Peggio ancora, l’umiliazione continua. Proprio un anno dopo la strage sventata, il 18 ottobre 2025, centinaia di africani – maliani da tutta Italia, spalleggiati da quaranta associazioni buoniste – hanno invaso Verona con una manifestazione oscena, partendo dal luogo del delitto con la bandiera del Mali in testa. Gridavano “verità per Moussa”, accusando il sistema di “segretezza” e pretendendo la testa del poliziotto che ha salvato la pelle e forse chissà quante vite innocenti. Un insulto alla memoria dell’agente, un affronto agli italiani che pagano il conto di questa follia multiculturale. E non è un caso isolato: questi “marcianti” non chiedono scuse per l’odio importato, ma teste italiane. Ricordate Sondrio? Un altro maliano, stupratore violento. O Monza, Rovigo, le nostre città ridotte a zone di guerra da bande di non integrati che spacciano, rubano e ammazzano.

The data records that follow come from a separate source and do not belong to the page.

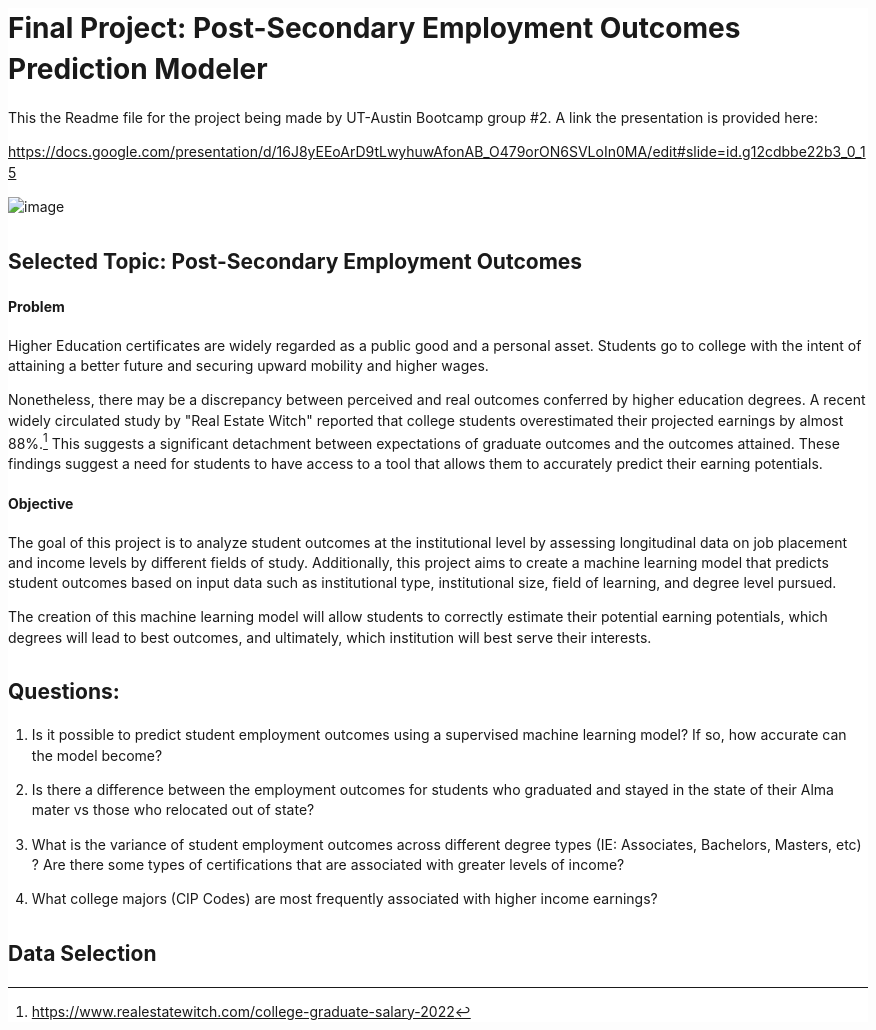 # Final Project: Post-Secondary Employment Outcomes Prediction Modeler 

This the Readme file for the project being made by UT-Austin Bootcamp group #2. A link the presentation is provided here: 

https://docs.google.com/presentation/d/16J8yEEoArD9tLwyhuwAfonAB_O479orON6SVLoIn0MA/edit#slide=id.g12cdbbe22b3_0_15

![image](https://user-images.githubusercontent.com/95975772/171463004-6a9f5ec3-e8cb-4b8d-bd49-3426f24b90e5.png)

## Selected Topic: Post-Secondary Employment Outcomes

#### Problem

Higher Education certificates are widely regarded as a public good and a personal asset. Students go to college with the intent of attaining a better future and securing upward mobility and higher wages.

Nonetheless, there may be a discrepancy between perceived and real outcomes conferred by higher education degrees. A recent widely circulated study by "Real Estate Witch" reported that college students overestimated their projected earnings by almost 88%.[^1] This suggests a significant detachment between expectations of graduate outcomes and the outcomes attained. These findings suggest a need for students to have access to a tool that allows them to accurately predict their earning potentials.

#### Objective

The goal of this project is to analyze student outcomes at the institutional level by assessing longitudinal data on job placement and income levels by different fields of study. Additionally, this project aims to create a machine learning model that predicts student outcomes based on input data such as institutional type, institutional size, field of learning, and degree level pursued. 

The creation of this machine learning model will allow students to correctly estimate their potential earning potentials, which degrees will lead to best outcomes, and ultimately, which institution will best serve their interests. 

## Questions: 

1) Is it possible to predict student employment outcomes using a supervised machine learning model? If so, how accurate can the model become?

2) Is there a difference between the employment outcomes for students who graduated and stayed in the state of their Alma mater vs those who relocated out of state?

3) What is the variance of student employment outcomes across different degree types (IE: Associates, Bachelors, Masters, etc) ? Are there some types of certifications that are associated with greater levels of income?

4) What college majors (CIP Codes) are most frequently associated with higher income earnings?

## Data Selection 


[^1]: https://www.realestatewitch.com/college-graduate-salary-2022
[^2]: https://lehd.ces.census.gov/data/pseo_documentation.html
[^3]: https://www.census.gov/newsroom/press-releases/2018/education-pilot.html
[^4]: https://lehd.ces.census.gov/data/pseo/latest_release/all/pseo_all_partners.txt
[^5]: https://lehd.ces.census.gov/data/#j2j
[^6]: https://lehd.ces.census.gov/data/schema/j2j_latest/lehd_public_use_schema.html
[^7]: https://nces.ed.gov/ipeds/use-the-data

La Procura, con il procuratore Tito in prima fila, ha verificato i requisiti della legittima difesa: offesa ingiusta, attualità del pericolo, proporzionalità della reazione. Eppure, un anno per arrivarci? Questo ritardo puzza di quel garantismo selettivo che scagiona i delinquenti stranieri e crocifigge chi li ferma. I magistrati, protetti nei loro palazzi, ignorano il terrore quotidiano degli italiani: stazioni trasformate in giungle, dove un coltello maliano vale più di una vita italiana. E la famiglia di Diarra? “Sconcertata”, dicono, come se un aggressore armato meritasse il Nobel per la pace.
Basta! È ora di smetterla con questa ipocrisia letale. Chiediamo al governo: rimpatri immediati per tutti i clandestini con coltello in mano, espulsioni automatiche per reati, blocco totale dei ricongiungimenti familiari che importano solo caos. Niente più welfare per chi minaccia di sgozzarci. Gli italiani non sono sudditi di un’utopia globalista: siamo una nazione sovrana, e la nostra sicurezza viene prima di tutto. Al poliziotto di Verona, un grazie eterno: hai fatto ciò che i magistrati non hanno il coraggio di fare – difendere l’Italia dagli invasori. Il resto? È solo vergogna.